In the late 1800s, there were few American preachers who were better-known than De Witt Talmage (who spend most of his ministry at Central Presbyterian Church in Brooklyn, New York). He was known as an orator and was perhaps second only to Henry Ward Beecher when it came to his ability to hold a crowd at rapt attention. Logos recently released a collection of 500 of his sermons and I’ve been enjoying reading my way through them. This excerpt, one of many in which he expresses concern for the souls of his listeners, recently caught my attention:
There are some who gave me a farewell shake of the hand when I went off two months ago who are not here today. Where are they? When in the closing service I opened my hymn-book and found the place, they opened their hymn-book and found the same place. I open my book today; they do not open theirs.
Great God, is life such an uncertain thing? If I bear a little too hard with my right foot on the earth, does it break through into the grave? Is this world which swings at the speed of thousands of miles an hour around about the sun going with tenfold more speed towards the judgment day? Oh, I am overborne with the thought, and in the confusion I cry to one and I cry to the other; “O time! O eternity! O the dead! O the judgment day! O Jesus! O God!”

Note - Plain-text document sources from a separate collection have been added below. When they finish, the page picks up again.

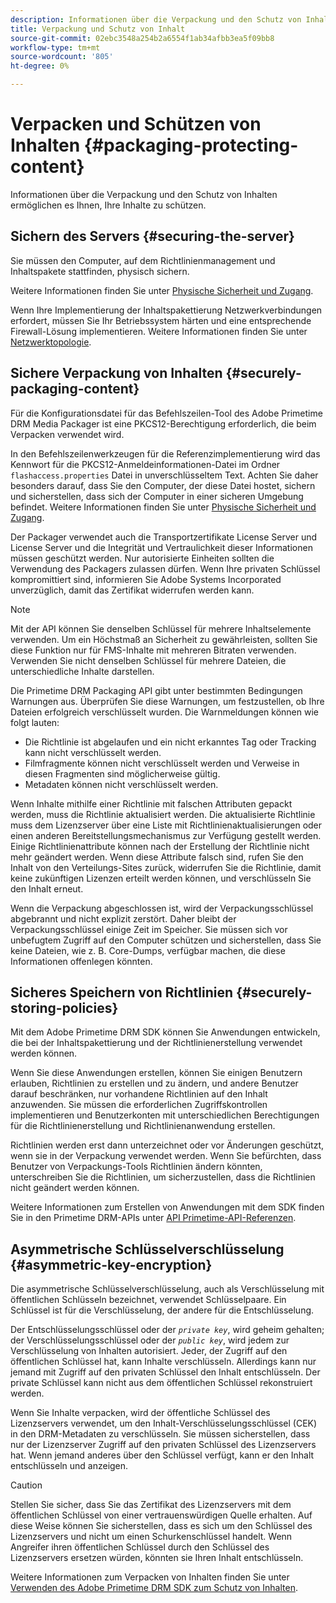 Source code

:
 ```yaml
---
description: Informationen über die Verpackung und den Schutz von Inhalten ermöglichen es Ihnen, Ihre Inhalte zu schützen.
title: Verpackung und Schutz von Inhalt
source-git-commit: 02ebc3548a254b2a6554f1ab34afbb3ea5f09bb8
workflow-type: tm+mt
source-wordcount: '805'
ht-degree: 0%

---
```


# Verpacken und Schützen von Inhalten {#packaging-protecting-content}

Informationen über die Verpackung und den Schutz von Inhalten ermöglichen es Ihnen, Ihre Inhalte zu schützen.

## Sichern des Servers {#securing-the-server}

Sie müssen den Computer, auf dem Richtlinienmanagement und Inhaltspakete stattfinden, physisch sichern.

Weitere Informationen finden Sie unter [Physische Sicherheit und Zugang](../../secure-deployment-guidelines/physical-sec-and-access.md).

Wenn Ihre Implementierung der Inhaltspakettierung Netzwerkverbindungen erfordert, müssen Sie Ihr Betriebssystem härten und eine entsprechende Firewall-Lösung implementieren. Weitere Informationen finden Sie unter [Netzwerktopologie](../../secure-deployment-guidelines/overview/network-topology.md).

## Sichere Verpackung von Inhalten {#securely-packaging-content}

Für die Konfigurationsdatei für das Befehlszeilen-Tool des Adobe Primetime DRM Media Packager ist eine PKCS12-Berechtigung erforderlich, die beim Verpacken verwendet wird.

In den Befehlszeilenwerkzeugen für die Referenzimplementierung wird das Kennwort für die PKCS12-Anmeldeinformationen-Datei im Ordner `flashaccess.properties` Datei in unverschlüsseltem Text. Achten Sie daher besonders darauf, dass Sie den Computer, der diese Datei hostet, sichern und sicherstellen, dass sich der Computer in einer sicheren Umgebung befindet. Weitere Informationen finden Sie unter [Physische Sicherheit und Zugang](../../secure-deployment-guidelines/physical-sec-and-access.md).

Der Packager verwendet auch die Transportzertifikate License Server und License Server und die Integrität und Vertraulichkeit dieser Informationen müssen geschützt werden. Nur autorisierte Einheiten sollten die Verwendung des Packagers zulassen dürfen. Wenn Ihre privaten Schlüssel kompromittiert sind, informieren Sie Adobe Systems Incorporated unverzüglich, damit das Zertifikat widerrufen werden kann.

>[!NOTE]
>
>Mit der API können Sie denselben Schlüssel für mehrere Inhaltselemente verwenden. Um ein Höchstmaß an Sicherheit zu gewährleisten, sollten Sie diese Funktion nur für FMS-Inhalte mit mehreren Bitraten verwenden. Verwenden Sie nicht denselben Schlüssel für mehrere Dateien, die unterschiedliche Inhalte darstellen.

Die Primetime DRM Packaging API gibt unter bestimmten Bedingungen Warnungen aus. Überprüfen Sie diese Warnungen, um festzustellen, ob Ihre Dateien erfolgreich verschlüsselt wurden. Die Warnmeldungen können wie folgt lauten:

* Die Richtlinie ist abgelaufen und ein nicht erkanntes Tag oder Tracking kann nicht verschlüsselt werden.
* Filmfragmente können nicht verschlüsselt werden und Verweise in diesen Fragmenten sind möglicherweise gültig.
* Metadaten können nicht verschlüsselt werden.

Wenn Inhalte mithilfe einer Richtlinie mit falschen Attributen gepackt werden, muss die Richtlinie aktualisiert werden. Die aktualisierte Richtlinie muss dem Lizenzserver über eine Liste mit Richtlinienaktualisierungen oder einen anderen Bereitstellungsmechanismus zur Verfügung gestellt werden. Einige Richtlinienattribute können nach der Erstellung der Richtlinie nicht mehr geändert werden. Wenn diese Attribute falsch sind, rufen Sie den Inhalt von den Verteilungs-Sites zurück, widerrufen Sie die Richtlinie, damit keine zukünftigen Lizenzen erteilt werden können, und verschlüsseln Sie den Inhalt erneut.

Wenn die Verpackung abgeschlossen ist, wird der Verpackungsschlüssel abgebrannt und nicht explizit zerstört. Daher bleibt der Verpackungsschlüssel einige Zeit im Speicher. Sie müssen sich vor unbefugtem Zugriff auf den Computer schützen und sicherstellen, dass Sie keine Dateien, wie z. B. Core-Dumps, verfügbar machen, die diese Informationen offenlegen könnten.

## Sicheres Speichern von Richtlinien {#securely-storing-policies}

Mit dem Adobe Primetime DRM SDK können Sie Anwendungen entwickeln, die bei der Inhaltspakettierung und der Richtlinienerstellung verwendet werden können.

Wenn Sie diese Anwendungen erstellen, können Sie einigen Benutzern erlauben, Richtlinien zu erstellen und zu ändern, und andere Benutzer darauf beschränken, nur vorhandene Richtlinien auf den Inhalt anzuwenden. Sie müssen die erforderlichen Zugriffskontrollen implementieren und Benutzerkonten mit unterschiedlichen Berechtigungen für die Richtlinienerstellung und Richtlinienanwendung erstellen.

Richtlinien werden erst dann unterzeichnet oder vor Änderungen geschützt, wenn sie in der Verpackung verwendet werden. Wenn Sie befürchten, dass Benutzer von Verpackungs-Tools Richtlinien ändern könnten, unterschreiben Sie die Richtlinien, um sicherzustellen, dass die Richtlinien nicht geändert werden können.

Weitere Informationen zum Erstellen von Anwendungen mit dem SDK finden Sie in den Primetime DRM-APIs unter [API Primetime-API-Referenzen](https://help.adobe.com/en_US/primetime/api/index.html#api-Adobe_Primetime_API_References).

## Asymmetrische Schlüsselverschlüsselung {#asymmetric-key-encryption}

Die asymmetrische Schlüsselverschlüsselung, auch als Verschlüsselung mit öffentlichen Schlüsseln bezeichnet, verwendet Schlüsselpaare. Ein Schlüssel ist für die Verschlüsselung, der andere für die Entschlüsselung.

Der Entschlüsselungsschlüssel oder der *`private key`*, wird geheim gehalten; der Verschlüsselungsschlüssel oder der *`public key`*, wird jedem zur Verschlüsselung von Inhalten autorisiert. Jeder, der Zugriff auf den öffentlichen Schlüssel hat, kann Inhalte verschlüsseln. Allerdings kann nur jemand mit Zugriff auf den privaten Schlüssel den Inhalt entschlüsseln. Der private Schlüssel kann nicht aus dem öffentlichen Schlüssel rekonstruiert werden.

Wenn Sie Inhalte verpacken, wird der öffentliche Schlüssel des Lizenzservers verwendet, um den Inhalt-Verschlüsselungsschlüssel (CEK) in den DRM-Metadaten zu verschlüsseln. Sie müssen sicherstellen, dass nur der Lizenzserver Zugriff auf den privaten Schlüssel des Lizenzservers hat. Wenn jemand anderes über den Schlüssel verfügt, kann er den Inhalt entschlüsseln und anzeigen.

>[!CAUTION]
>
>Stellen Sie sicher, dass Sie das Zertifikat des Lizenzservers mit dem öffentlichen Schlüssel von einer vertrauenswürdigen Quelle erhalten. Auf diese Weise können Sie sicherstellen, dass es sich um den Schlüssel des Lizenzservers und nicht um einen Schurkenschlüssel handelt. Wenn Angreifer ihren öffentlichen Schlüssel durch den Schlüssel des Lizenzservers ersetzen würden, könnten sie Ihren Inhalt entschlüsseln.

Weitere Informationen zum Verpacken von Inhalten finden Sie unter [Verwenden des Adobe Primetime DRM SDK zum Schutz von Inhalten](https://helpx.adobe.com/content/dam/help/en/primetime/drm/drm_protecting_content.pdf).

But catching at the last apostrophe, I feel that I have something to hold on to; for “in God is thy refuge, and underneath thee are the everlasting arms.” And exhausted with my failure to save myself, I throw my whole weight of body, mind, and soul on this Divine promise, as a weary child throws itself into the arms of its mother; as a wounded soldier throws himself on the hospital pillow; as a pursued man throws himself into the refuge: for “in God is thy refuge, and underneath are the everlasting arms.”
I can speak no more for the gladness. Oh for a flood of tears with which to express the joy of this eternal rescue!
Note: If you decide to dabble in Talmage’s sermons, I’d recommend beginning with volume 3 rather than 1 or 2. By my assessment, the collection begins with some of his weakest sermons and only later turns to some of the strongest.